(Plain-text document sources)
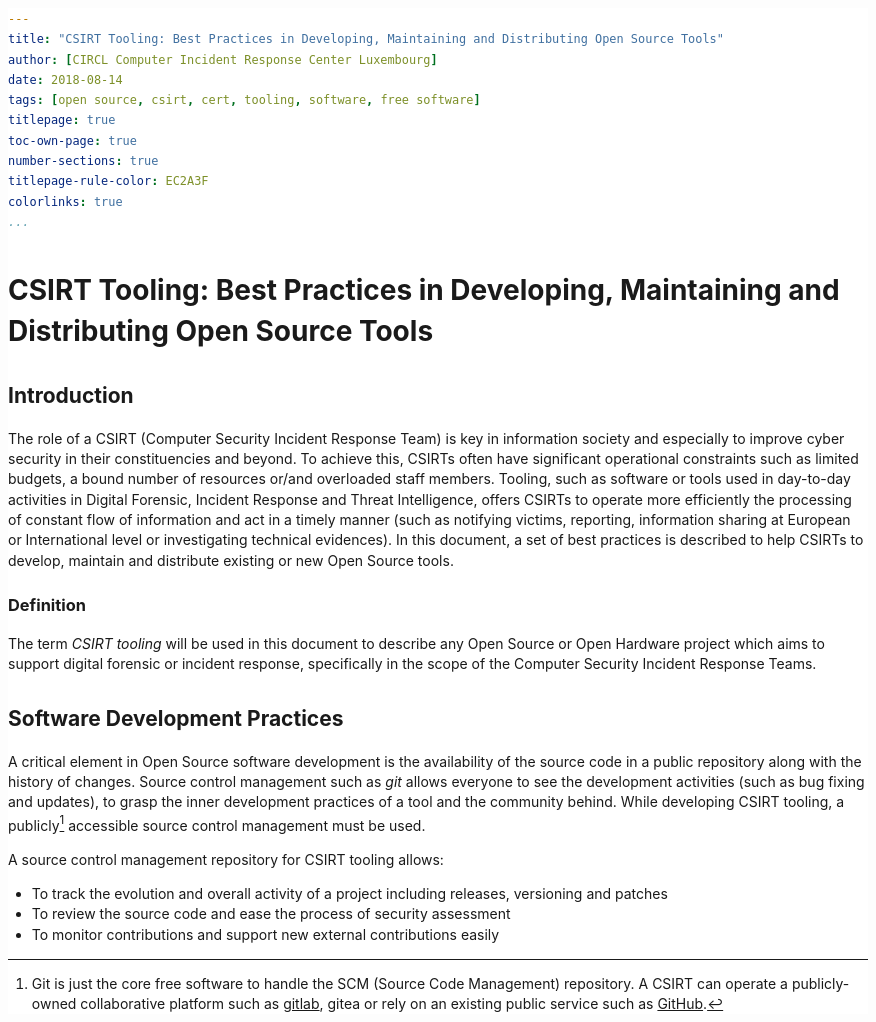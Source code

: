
 ```yaml
---
title: "CSIRT Tooling: Best Practices in Developing, Maintaining and Distributing Open Source Tools"
author: [CIRCL Computer Incident Response Center Luxembourg]
date: 2018-08-14
tags: [open source, csirt, cert, tooling, software, free software]
titlepage: true
toc-own-page: true
number-sections: true
titlepage-rule-color: EC2A3F
colorlinks: true
...
```


# CSIRT Tooling: Best Practices in Developing, Maintaining and Distributing Open Source Tools

## Introduction

The role of a CSIRT (Computer Security Incident Response Team) is key in information society and especially to improve cyber security in their constituencies and beyond. To achieve this, CSIRTs often have significant operational constraints such as limited budgets, a bound number of resources or/and overloaded staff members. Tooling, such as software or tools used in day-to-day activities in Digital Forensic, Incident Response and Threat Intelligence, offers CSIRTs to operate more efficiently the processing of constant flow of information and act in a timely manner (such as notifying victims, reporting, information sharing at European or International level or investigating technical evidences). In this document, a set of best practices is described to help CSIRTs to develop, maintain and distribute existing or new Open Source tools.

### Definition

The term *CSIRT tooling* will be used in this document to describe any Open Source or Open Hardware project which aims to support digital forensic or incident response, specifically in the scope of the Computer Security Incident Response Teams.

## Software Development Practices

A critical element in Open Source software development is the availability of the source code in a public repository along with the history of changes. Source control management such as *git* allows everyone to see the development activities (such as bug fixing and updates), to grasp the inner development practices of a tool and the community behind. While developing CSIRT tooling, a publicly[^git] accessible source control management must be used.

A source control management repository for CSIRT tooling allows:

- To track the evolution and overall activity of a project including releases, versioning and patches
- To review the source code and ease the process of security assessment
- To monitor contributions and support new external contributions easily


[^pmf-model]: [Programming Methodology Framework aka PMF](https://raw.githubusercontent.com/adulau/pmf/master/raw.md.txt)
[^git]: Git is just the core free software to handle the SCM (Source Code Management) repository. A CSIRT can operate a publicly-owned collaborative platform such as [gitlab](https://www.gitlab.com/), gitea or rely on an existing public service such as [GitHub](https://www.github.com/).
[^fsf-compatibility]: [FSF list of license compatible with the GNU GPL](https://www.gnu.org/licenses/license-list.en.html#SoftwareLicenses)
[^osi-approved-licenses]: [Approved licenses from the open source initiative](https://opensource.org/licenses)
[^ail-privacy-review]: [AIL information leaks analysis and the GDPR in the context of collection, analysis and sharing information leaks](https://www.circl.lu/assets/files/information-leaks-analysis-and-gdpr.pdf)
[^gdpr-misp]: [Information sharing and cooperation enabled by GDPR](https://github.com/MISP/misp-compliance/blob/master/GDPR/information_sharing_and_cooperation_gdpr.md)
[^code-of-conduct]: [A Code of Conduct for Open Source Projects](https://www.contributor-covenant.org/)
[^misp-taxonomies]: [MISP Taxonomies is a set of common classification libraries to tag, classify and organise information](https://github.com/MISP/misp-taxonomies)
[^misp-objects]: [MISP object template definition generated from specification files](https://www.misp.software/objects.pdf)
[^misp-rfc]: [The specification and formats used in the MISP project](https://github.com/MISP/misp-rfc)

**Requirement:** Return each line above where the word "titlepage" shows up.

**Task response:**
titlepage: true
titlepage-rule-color: EC2A3F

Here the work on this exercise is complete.